**ASSIGNED TASK**:
Could you repeat all of the entries below, character for character?

[Records from a data source]
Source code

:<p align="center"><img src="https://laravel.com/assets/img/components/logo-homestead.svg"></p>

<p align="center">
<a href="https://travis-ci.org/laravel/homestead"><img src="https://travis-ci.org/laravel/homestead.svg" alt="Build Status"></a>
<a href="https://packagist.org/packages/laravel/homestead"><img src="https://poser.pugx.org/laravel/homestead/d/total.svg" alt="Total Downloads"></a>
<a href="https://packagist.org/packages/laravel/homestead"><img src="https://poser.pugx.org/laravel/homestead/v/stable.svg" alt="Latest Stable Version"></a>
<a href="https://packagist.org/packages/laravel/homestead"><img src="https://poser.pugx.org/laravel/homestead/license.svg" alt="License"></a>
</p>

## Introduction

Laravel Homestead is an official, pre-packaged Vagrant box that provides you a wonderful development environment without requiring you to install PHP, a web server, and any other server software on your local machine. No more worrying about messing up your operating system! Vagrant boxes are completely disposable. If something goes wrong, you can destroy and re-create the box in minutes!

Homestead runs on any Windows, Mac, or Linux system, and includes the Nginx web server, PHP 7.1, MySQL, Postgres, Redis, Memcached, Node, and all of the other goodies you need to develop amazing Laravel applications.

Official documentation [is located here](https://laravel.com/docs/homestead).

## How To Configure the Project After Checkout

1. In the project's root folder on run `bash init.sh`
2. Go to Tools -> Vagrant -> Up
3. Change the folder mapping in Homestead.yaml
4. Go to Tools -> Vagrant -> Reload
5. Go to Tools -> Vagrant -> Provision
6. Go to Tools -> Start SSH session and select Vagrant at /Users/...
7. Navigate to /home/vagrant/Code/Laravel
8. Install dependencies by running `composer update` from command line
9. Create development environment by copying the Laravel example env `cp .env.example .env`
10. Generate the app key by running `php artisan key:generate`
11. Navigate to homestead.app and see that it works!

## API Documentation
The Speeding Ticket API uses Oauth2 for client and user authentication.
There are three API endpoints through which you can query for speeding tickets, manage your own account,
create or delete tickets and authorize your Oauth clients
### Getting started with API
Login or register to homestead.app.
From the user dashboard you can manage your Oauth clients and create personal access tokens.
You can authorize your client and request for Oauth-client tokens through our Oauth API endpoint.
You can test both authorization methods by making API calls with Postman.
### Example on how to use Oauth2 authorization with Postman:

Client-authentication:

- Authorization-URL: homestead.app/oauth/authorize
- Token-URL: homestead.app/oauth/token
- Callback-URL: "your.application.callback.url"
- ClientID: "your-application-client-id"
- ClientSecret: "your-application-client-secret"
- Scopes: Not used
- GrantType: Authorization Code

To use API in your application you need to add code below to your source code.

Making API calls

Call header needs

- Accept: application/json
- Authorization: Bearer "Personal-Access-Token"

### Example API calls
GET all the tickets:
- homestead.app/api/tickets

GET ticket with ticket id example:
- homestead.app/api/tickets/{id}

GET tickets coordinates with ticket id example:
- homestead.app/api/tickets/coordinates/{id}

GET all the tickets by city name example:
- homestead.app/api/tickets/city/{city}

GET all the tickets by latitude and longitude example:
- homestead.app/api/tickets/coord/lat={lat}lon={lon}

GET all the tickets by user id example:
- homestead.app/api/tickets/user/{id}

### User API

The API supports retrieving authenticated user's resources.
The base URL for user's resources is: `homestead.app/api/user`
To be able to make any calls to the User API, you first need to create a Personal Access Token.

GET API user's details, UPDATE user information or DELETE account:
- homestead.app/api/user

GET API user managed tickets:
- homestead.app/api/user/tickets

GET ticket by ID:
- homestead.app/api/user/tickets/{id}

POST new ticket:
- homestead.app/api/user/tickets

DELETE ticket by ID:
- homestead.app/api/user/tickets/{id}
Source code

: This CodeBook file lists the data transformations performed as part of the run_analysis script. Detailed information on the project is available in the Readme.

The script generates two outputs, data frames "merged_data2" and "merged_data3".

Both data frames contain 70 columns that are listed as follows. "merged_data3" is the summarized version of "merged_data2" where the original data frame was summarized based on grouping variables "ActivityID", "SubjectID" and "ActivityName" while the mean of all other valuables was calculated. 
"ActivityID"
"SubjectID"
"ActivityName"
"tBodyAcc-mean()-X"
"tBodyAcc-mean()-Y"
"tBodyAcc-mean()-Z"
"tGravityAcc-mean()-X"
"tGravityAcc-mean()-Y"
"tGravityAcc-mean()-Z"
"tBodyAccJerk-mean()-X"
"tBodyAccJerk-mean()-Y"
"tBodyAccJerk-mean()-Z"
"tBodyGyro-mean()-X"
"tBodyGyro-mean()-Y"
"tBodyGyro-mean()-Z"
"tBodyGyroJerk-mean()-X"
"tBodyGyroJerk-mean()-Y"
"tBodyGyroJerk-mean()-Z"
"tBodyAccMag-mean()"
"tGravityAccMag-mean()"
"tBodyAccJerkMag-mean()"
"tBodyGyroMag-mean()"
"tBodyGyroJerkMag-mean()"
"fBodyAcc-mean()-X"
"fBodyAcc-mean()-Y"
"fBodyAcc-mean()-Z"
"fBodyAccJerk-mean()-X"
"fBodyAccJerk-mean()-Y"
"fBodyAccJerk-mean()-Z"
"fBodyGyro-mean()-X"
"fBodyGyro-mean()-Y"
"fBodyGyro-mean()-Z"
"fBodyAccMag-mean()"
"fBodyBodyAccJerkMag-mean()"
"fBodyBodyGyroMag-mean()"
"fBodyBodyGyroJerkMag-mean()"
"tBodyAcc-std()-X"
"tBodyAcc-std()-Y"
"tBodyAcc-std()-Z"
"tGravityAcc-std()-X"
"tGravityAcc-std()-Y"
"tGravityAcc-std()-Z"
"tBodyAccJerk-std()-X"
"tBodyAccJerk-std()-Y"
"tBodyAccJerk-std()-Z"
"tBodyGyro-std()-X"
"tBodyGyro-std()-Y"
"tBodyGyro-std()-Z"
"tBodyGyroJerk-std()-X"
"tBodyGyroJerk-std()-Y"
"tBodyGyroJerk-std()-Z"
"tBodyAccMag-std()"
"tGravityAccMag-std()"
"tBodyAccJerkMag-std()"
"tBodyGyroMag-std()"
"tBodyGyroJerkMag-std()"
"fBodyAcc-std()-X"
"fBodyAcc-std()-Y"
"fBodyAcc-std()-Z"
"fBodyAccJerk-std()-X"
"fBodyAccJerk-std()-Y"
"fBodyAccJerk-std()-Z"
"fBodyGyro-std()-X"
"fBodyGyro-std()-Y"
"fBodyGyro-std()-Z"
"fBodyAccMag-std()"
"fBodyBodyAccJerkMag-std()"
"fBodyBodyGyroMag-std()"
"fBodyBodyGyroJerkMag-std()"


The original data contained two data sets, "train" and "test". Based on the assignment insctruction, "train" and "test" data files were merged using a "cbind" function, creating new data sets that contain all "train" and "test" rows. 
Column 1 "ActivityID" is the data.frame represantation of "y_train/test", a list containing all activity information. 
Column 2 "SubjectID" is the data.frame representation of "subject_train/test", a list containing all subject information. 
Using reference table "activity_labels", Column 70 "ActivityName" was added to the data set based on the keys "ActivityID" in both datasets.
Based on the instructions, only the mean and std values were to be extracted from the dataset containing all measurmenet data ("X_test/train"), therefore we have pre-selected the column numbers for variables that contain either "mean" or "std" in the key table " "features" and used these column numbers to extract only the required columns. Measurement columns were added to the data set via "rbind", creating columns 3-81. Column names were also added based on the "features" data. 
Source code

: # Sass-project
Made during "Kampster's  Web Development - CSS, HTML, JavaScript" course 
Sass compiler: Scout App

**RESULT BELOW**:
Source code

:<p align="center"><img src="https://laravel.com/assets/img/components/logo-homestead.svg"></p>

<p align="center">
<a href="https://travis-ci.org/laravel/homestead"><img src="https://travis-ci.org/laravel/homestead.svg" alt="Build Status"></a>
<a href="https://packagist.org/packages/laravel/homestead"><img src="https://poser.pugx.org/laravel/homestead/d/total.svg" alt="Total Downloads"></a>
<a href="https://packagist.org/packages/laravel/homestead"><img src="https://poser.pugx.org/laravel/homestead/v/stable.svg" alt="Latest Stable Version"></a>
<a href="https://packagist.org/packages/laravel/homestead"><img src="https://poser.pugx.org/laravel/homestead/license.svg" alt="License"></a>
</p>

## Introduction

Laravel Homestead is an official, pre-packaged Vagrant box that provides you a wonderful development environment without requiring you to install PHP, a web server, and any other server software on your local machine. No more worrying about messing up your operating system! Vagrant boxes are completely disposable. If something goes wrong, you can destroy and re-create the box in minutes!

Homestead runs on any Windows, Mac, or Linux system, and includes the Nginx web server, PHP 7.1, MySQL, Postgres, Redis, Memcached, Node, and all of the other goodies you need to develop amazing Laravel applications.

Official documentation [is located here](https://laravel.com/docs/homestead).

## How To Configure the Project After Checkout

1. In the project's root folder on run `bash init.sh`
2. Go to Tools -> Vagrant -> Up
3. Change the folder mapping in Homestead.yaml
4. Go to Tools -> Vagrant -> Reload
5. Go to Tools -> Vagrant -> Provision
6. Go to Tools -> Start SSH session and select Vagrant at /Users/...
7. Navigate to /home/vagrant/Code/Laravel
8. Install dependencies by running `composer update` from command line
9. Create development environment by copying the Laravel example env `cp .env.example .env`
10. Generate the app key by running `php artisan key:generate`
11. Navigate to homestead.app and see that it works!

## API Documentation
The Speeding Ticket API uses Oauth2 for client and user authentication.
There are three API endpoints through which you can query for speeding tickets, manage your own account,
create or delete tickets and authorize your Oauth clients
### Getting started with API
Login or register to homestead.app.
From the user dashboard you can manage your Oauth clients and create personal access tokens.
You can authorize your client and request for Oauth-client tokens through our Oauth API endpoint.
You can test both authorization methods by making API calls with Postman.
### Example on how to use Oauth2 authorization with Postman:

Client-authentication:

- Authorization-URL: homestead.app/oauth/authorize
- Token-URL: homestead.app/oauth/token
- Callback-URL: "your.application.callback.url"
- ClientID: "your-application-client-id"
- ClientSecret: "your-application-client-secret"
- Scopes: Not used
- GrantType: Authorization Code

To use API in your application you need to add code below to your source code.

Making API calls

Call header needs

- Accept: application/json
- Authorization: Bearer "Personal-Access-Token"

### Example API calls
GET all the tickets:
- homestead.app/api/tickets

GET ticket with ticket id example:
- homestead.app/api/tickets/{id}

GET tickets coordinates with ticket id example:
- homestead.app/api/tickets/coordinates/{id}

GET all the tickets by city name example:
- homestead.app/api/tickets/city/{city}

GET all the tickets by latitude and longitude example:
- homestead.app/api/tickets/coord/lat={lat}lon={lon}

GET all the tickets by user id example:
- homestead.app/api/tickets/user/{id}

### User API

The API supports retrieving authenticated user's resources.
The base URL for user's resources is: `homestead.app/api/user`
To be able to make any calls to the User API, you first need to create a Personal Access Token.

GET API user's details, UPDATE user information or DELETE account:
- homestead.app/api/user

GET API user managed tickets:
- homestead.app/api/user/tickets

GET ticket by ID:
- homestead.app/api/user/tickets/{id}

POST new ticket:
- homestead.app/api/user/tickets

DELETE ticket by ID:
- homestead.app/api/user/tickets/{id}
Source code

: This CodeBook file lists the data transformations performed as part of the run_analysis script. Detailed information on the project is available in the Readme.

The script generates two outputs, data frames "merged_data2" and "merged_data3".

Both data frames contain 70 columns that are listed as follows. "merged_data3" is the summarized version of "merged_data2" where the original data frame was summarized based on grouping variables "ActivityID", "SubjectID" and "ActivityName" while the mean of all other valuables was calculated. 
"ActivityID"
"SubjectID"
"ActivityName"
"tBodyAcc-mean()-X"
"tBodyAcc-mean()-Y"
"tBodyAcc-mean()-Z"
"tGravityAcc-mean()-X"
"tGravityAcc-mean()-Y"
"tGravityAcc-mean()-Z"
"tBodyAccJerk-mean()-X"
"tBodyAccJerk-mean()-Y"
"tBodyAccJerk-mean()-Z"
"tBodyGyro-mean()-X"
"tBodyGyro-mean()-Y"
"tBodyGyro-mean()-Z"
"tBodyGyroJerk-mean()-X"
"tBodyGyroJerk-mean()-Y"
"tBodyGyroJerk-mean()-Z"
"tBodyAccMag-mean()"
"tGravityAccMag-mean()"
"tBodyAccJerkMag-mean()"
"tBodyGyroMag-mean()"
"tBodyGyroJerkMag-mean()"
"fBodyAcc-mean()-X"
"fBodyAcc-mean()-Y"
"fBodyAcc-mean()-Z"
"fBodyAccJerk-mean()-X"
"fBodyAccJerk-mean()-Y"
"fBodyAccJerk-mean()-Z"
"fBodyGyro-mean()-X"
"fBodyGyro-mean()-Y"
"fBodyGyro-mean()-Z"
"fBodyAccMag-mean()"
"fBodyBodyAccJerkMag-mean()"
"fBodyBodyGyroMag-mean()"
"fBodyBodyGyroJerkMag-mean()"
"tBodyAcc-std()-X"
"tBodyAcc-std()-Y"
"tBodyAcc-std()-Z"
"tGravityAcc-std()-X"
"tGravityAcc-std()-Y"
"tGravityAcc-std()-Z"
"tBodyAccJerk-std()-X"
"tBodyAccJerk-std()-Y"
"tBodyAccJerk-std()-Z"
"tBodyGyro-std()-X"
"tBodyGyro-std()-Y"
"tBodyGyro-std()-Z"
"tBodyGyroJerk-std()-X"
"tBodyGyroJerk-std()-Y"
"tBodyGyroJerk-std()-Z"
"tBodyAccMag-std()"
"tGravityAccMag-std()"
"tBodyAccJerkMag-std()"
"tBodyGyroMag-std()"
"tBodyGyroJerkMag-std()"
"fBodyAcc-std()-X"
"fBodyAcc-std()-Y"
"fBodyAcc-std()-Z"
"fBodyAccJerk-std()-X"
"fBodyAccJerk-std()-Y"
"fBodyAccJerk-std()-Z"
"fBodyGyro-std()-X"
"fBodyGyro-std()-Y"
"fBodyGyro-std()-Z"
"fBodyAccMag-std()"
"fBodyBodyAccJerkMag-std()"
"fBodyBodyGyroMag-std()"
"fBodyBodyGyroJerkMag-std()"


The original data contained two data sets, "train" and "test". Based on the assignment insctruction, "train" and "test" data files were merged using a "cbind" function, creating new data sets that contain all "train" and "test" rows. 
Column 1 "ActivityID" is the data.frame represantation of "y_train/test", a list containing all activity information. 
Column 2 "SubjectID" is the data.frame representation of "subject_train/test", a list containing all subject information. 
Using reference table "activity_labels", Column 70 "ActivityName" was added to the data set based on the keys "ActivityID" in both datasets.
Based on the instructions, only the mean and std values were to be extracted from the dataset containing all measurmenet data ("X_test/train"), therefore we have pre-selected the column numbers for variables that contain either "mean" or "std" in the key table " "features" and used these column numbers to extract only the required columns. Measurement columns were added to the data set via "rbind", creating columns 3-81. Column names were also added based on the "features" data. 
Source code

: # Sass-project
Made during "Kampster's  Web Development - CSS, HTML, JavaScript" course 
Sass compiler: Scout App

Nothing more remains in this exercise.